Edit distance (Levenshtein)
@cache
def edit_distance(a, b):
if not a: return len(b)
if not b: return len(a)
if a[0] == b[0]: return edit_distance(a[1:], b[1:])
return 1 + min(
edit_distance(a[1:], b), # delete
edit_distance(a, b[1:]), # insert
edit_distance(a[1:], b[1:]), # substitute
)
Naive recursion is O(3^(m+n)). Memoization brings it to O(m × n). The diff algorithms in git, version control, and spell-check all use this principle (often with a tabulated DP for cache locality).
Common bugs and edge cases
- Memoizing impure functions. Caching a function that depends on global state, current time, or a database produces stale results. The function returns its first call's value forever. Always verify purity before adding the wrapper.
- Mutable arguments aren't hashable. Lists, dicts, sets — can't be cache keys. Convert to tuples, frozensets, or strings. Be careful: changing the original after caching doesn't update the cache.
- JSON.stringify as a key on objects with key-order differences.
{a: 1, b: 2}and{b: 2, a: 1}serialize differently in JavaScript. Either canonicalize the object or use a different keying scheme. - Memory leaks from unbounded caches. A long-running process that memoizes everything accumulates memory until OOM. Use bounded LRU caches or call
cache_clear()periodically when memory is finite. - Recursion that bypasses the cached version. If you memoize
fibbut the originalfibrecurses on itself (not the memoized wrapper), the cache never helps. Use the decorator pattern or rebind the name.

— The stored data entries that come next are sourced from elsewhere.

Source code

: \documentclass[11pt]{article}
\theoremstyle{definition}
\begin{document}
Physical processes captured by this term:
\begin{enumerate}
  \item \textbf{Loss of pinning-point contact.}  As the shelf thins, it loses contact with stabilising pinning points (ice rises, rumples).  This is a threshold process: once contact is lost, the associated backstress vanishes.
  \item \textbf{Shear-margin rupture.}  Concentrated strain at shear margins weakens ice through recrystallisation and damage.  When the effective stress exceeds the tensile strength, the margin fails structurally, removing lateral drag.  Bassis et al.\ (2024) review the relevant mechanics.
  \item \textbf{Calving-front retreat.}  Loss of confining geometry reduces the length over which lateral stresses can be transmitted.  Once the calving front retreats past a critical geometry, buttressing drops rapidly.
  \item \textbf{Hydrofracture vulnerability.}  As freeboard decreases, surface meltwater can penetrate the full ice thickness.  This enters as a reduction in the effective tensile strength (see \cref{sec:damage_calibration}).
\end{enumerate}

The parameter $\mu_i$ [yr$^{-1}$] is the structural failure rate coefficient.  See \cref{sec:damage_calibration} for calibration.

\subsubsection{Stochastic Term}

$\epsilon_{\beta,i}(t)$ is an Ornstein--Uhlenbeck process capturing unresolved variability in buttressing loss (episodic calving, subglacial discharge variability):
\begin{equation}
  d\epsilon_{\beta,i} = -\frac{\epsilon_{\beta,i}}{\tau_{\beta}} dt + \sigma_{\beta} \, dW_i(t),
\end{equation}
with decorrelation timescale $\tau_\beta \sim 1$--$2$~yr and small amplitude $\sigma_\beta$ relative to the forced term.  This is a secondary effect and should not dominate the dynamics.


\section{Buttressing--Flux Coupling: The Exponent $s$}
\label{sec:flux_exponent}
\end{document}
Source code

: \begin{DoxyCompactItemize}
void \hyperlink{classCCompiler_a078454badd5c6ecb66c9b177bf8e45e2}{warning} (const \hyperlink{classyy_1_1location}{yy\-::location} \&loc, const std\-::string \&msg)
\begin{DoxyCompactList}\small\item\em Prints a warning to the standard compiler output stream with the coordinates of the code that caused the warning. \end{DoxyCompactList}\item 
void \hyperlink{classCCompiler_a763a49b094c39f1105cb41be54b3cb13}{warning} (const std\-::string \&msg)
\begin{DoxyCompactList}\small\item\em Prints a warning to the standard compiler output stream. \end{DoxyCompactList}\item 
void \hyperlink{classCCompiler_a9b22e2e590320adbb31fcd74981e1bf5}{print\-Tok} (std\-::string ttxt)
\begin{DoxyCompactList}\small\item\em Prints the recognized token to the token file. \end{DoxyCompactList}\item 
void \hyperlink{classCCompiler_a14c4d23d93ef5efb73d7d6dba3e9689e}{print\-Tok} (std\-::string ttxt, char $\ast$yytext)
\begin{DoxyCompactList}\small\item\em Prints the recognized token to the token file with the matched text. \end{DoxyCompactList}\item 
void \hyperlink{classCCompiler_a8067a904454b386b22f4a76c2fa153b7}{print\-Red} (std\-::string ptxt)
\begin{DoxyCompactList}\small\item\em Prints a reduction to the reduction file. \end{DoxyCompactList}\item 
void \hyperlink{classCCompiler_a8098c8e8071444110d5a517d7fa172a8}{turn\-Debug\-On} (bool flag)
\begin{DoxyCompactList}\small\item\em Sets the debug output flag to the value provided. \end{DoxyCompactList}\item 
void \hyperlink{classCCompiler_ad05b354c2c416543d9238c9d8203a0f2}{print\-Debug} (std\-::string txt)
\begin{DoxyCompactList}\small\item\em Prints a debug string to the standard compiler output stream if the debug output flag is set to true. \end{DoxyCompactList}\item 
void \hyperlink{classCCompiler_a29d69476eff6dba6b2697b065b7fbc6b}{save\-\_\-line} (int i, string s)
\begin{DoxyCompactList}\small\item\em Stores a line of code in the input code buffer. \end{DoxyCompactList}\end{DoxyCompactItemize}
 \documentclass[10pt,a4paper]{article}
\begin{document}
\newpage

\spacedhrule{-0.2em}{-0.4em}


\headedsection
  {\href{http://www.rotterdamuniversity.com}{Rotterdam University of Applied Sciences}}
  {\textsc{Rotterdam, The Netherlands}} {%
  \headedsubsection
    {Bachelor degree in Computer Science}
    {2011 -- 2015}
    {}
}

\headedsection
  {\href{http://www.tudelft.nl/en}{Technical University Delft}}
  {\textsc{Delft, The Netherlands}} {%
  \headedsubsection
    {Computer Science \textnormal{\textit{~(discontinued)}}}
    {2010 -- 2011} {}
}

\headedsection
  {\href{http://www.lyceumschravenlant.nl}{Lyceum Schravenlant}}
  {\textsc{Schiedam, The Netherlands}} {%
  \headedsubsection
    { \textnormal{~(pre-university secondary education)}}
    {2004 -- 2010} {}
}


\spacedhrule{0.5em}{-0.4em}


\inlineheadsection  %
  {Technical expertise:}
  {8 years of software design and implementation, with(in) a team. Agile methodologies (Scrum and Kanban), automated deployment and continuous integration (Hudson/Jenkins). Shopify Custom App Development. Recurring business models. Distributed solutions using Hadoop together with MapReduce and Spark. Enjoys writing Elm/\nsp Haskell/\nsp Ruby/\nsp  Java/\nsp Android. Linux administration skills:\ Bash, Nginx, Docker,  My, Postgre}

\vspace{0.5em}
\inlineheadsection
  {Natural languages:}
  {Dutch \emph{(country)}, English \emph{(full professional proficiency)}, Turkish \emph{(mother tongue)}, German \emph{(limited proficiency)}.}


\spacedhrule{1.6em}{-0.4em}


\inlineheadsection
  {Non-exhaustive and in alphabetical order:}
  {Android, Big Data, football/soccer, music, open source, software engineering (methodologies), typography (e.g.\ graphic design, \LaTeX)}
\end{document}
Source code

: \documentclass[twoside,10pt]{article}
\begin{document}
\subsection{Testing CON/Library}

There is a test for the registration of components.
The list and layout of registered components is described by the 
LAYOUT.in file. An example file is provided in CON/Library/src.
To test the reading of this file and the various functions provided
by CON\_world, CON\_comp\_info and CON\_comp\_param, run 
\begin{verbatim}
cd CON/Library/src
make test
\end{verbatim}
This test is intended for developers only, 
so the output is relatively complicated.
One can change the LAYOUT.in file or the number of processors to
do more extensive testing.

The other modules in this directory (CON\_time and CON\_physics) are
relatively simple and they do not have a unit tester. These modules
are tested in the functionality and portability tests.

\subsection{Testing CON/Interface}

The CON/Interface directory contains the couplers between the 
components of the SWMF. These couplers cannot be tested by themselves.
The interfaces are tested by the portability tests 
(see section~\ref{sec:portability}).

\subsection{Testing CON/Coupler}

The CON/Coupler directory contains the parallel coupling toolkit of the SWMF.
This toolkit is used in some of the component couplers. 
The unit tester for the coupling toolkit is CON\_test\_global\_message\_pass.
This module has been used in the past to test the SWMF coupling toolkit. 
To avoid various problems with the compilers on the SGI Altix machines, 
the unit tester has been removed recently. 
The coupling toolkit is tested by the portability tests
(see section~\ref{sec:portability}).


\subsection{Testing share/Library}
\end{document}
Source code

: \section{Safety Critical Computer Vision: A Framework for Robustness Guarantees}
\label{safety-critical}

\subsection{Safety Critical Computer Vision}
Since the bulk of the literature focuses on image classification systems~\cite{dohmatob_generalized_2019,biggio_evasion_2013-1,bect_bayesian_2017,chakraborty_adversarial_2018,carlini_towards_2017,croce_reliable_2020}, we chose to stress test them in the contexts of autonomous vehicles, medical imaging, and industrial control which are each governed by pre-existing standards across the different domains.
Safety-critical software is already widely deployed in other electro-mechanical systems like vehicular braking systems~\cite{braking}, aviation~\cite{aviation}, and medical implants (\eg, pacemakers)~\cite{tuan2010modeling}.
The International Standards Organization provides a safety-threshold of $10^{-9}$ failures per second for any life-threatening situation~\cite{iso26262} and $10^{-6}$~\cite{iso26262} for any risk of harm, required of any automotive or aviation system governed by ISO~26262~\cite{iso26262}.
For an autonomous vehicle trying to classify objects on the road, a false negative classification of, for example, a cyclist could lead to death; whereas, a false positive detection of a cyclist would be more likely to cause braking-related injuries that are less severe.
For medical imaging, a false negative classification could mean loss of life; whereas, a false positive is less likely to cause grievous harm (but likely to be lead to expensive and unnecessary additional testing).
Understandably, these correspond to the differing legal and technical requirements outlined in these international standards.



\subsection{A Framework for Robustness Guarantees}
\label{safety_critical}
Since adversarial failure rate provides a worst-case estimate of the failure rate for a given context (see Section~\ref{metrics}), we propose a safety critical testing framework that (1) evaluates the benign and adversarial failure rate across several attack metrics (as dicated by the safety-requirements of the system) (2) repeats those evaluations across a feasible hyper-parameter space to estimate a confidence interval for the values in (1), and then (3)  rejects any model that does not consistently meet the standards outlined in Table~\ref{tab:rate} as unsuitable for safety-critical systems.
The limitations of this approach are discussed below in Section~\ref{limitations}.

Frequently asked questions
What's the difference between memoization and dynamic programming?
Memoization is a technique — cache results of recursive calls. DP is a class of algorithms that solve problems with overlapping subproblems and optimal substructure. Memoization implements DP top-down (driven by recursion). Tabulation implements DP bottom-up (driven by an explicit loop). Both achieve the same complexity; memoization is easier to write when the recurrence is natural.
When does memoization NOT help?
When the function has no overlapping subproblems — every call has unique arguments. Memoization adds overhead (hash lookup per call) without saving any work. Profile your function: if the same arguments rarely repeat, skip memoization.
What does "pure function" mean?
A function whose return value depends only on its arguments and which has no side effects. Same input → same output, every time. Memoization requires this — caching impure functions causes subtle bugs where cached results don't reflect updated state. If your function reads from a database or random number generator, it's not pure and shouldn't be memoized.
How does Python's @lru_cache work?
Wraps a function in a least-recently-used cache backed by a dict + doubly linked list. Keys are tuples of (args, frozen kwargs). When the cache exceeds maxsize, the oldest unused entry is evicted. Use `@lru_cache(maxsize=None)` for unbounded caching (effectively memoization). Implemented in C in CPython, ~10× faster than a hand-rolled Python wrapper.
Can you memoize a function with mutable arguments?
Not directly — mutable arguments aren't hashable. Convert lists to tuples, dicts to frozensets, or convert the function to take immutable arguments. If the function takes a class instance, the instance must be hashable (define `__hash__` and `__eq__`) and immutable across the cache lifetime.
What about cache invalidation?
For pure functions on immutable inputs, no invalidation is needed — the result will be the same forever. For impure or context-dependent functions, you need an explicit `cache.clear()` or per-key eviction. This is the source of the famous quote: "There are only two hard things in computer science: cache invalidation and naming things."
Should I memoize iterative functions?
Usually not. Memoization shines on recursive functions where the same subproblem appears in multiple recursion branches. Iterative functions process each input once by definition — there's nothing to cache. Exception: an iterative function called repeatedly from outside with the same arguments — that's a different memoization (caching the function's whole input).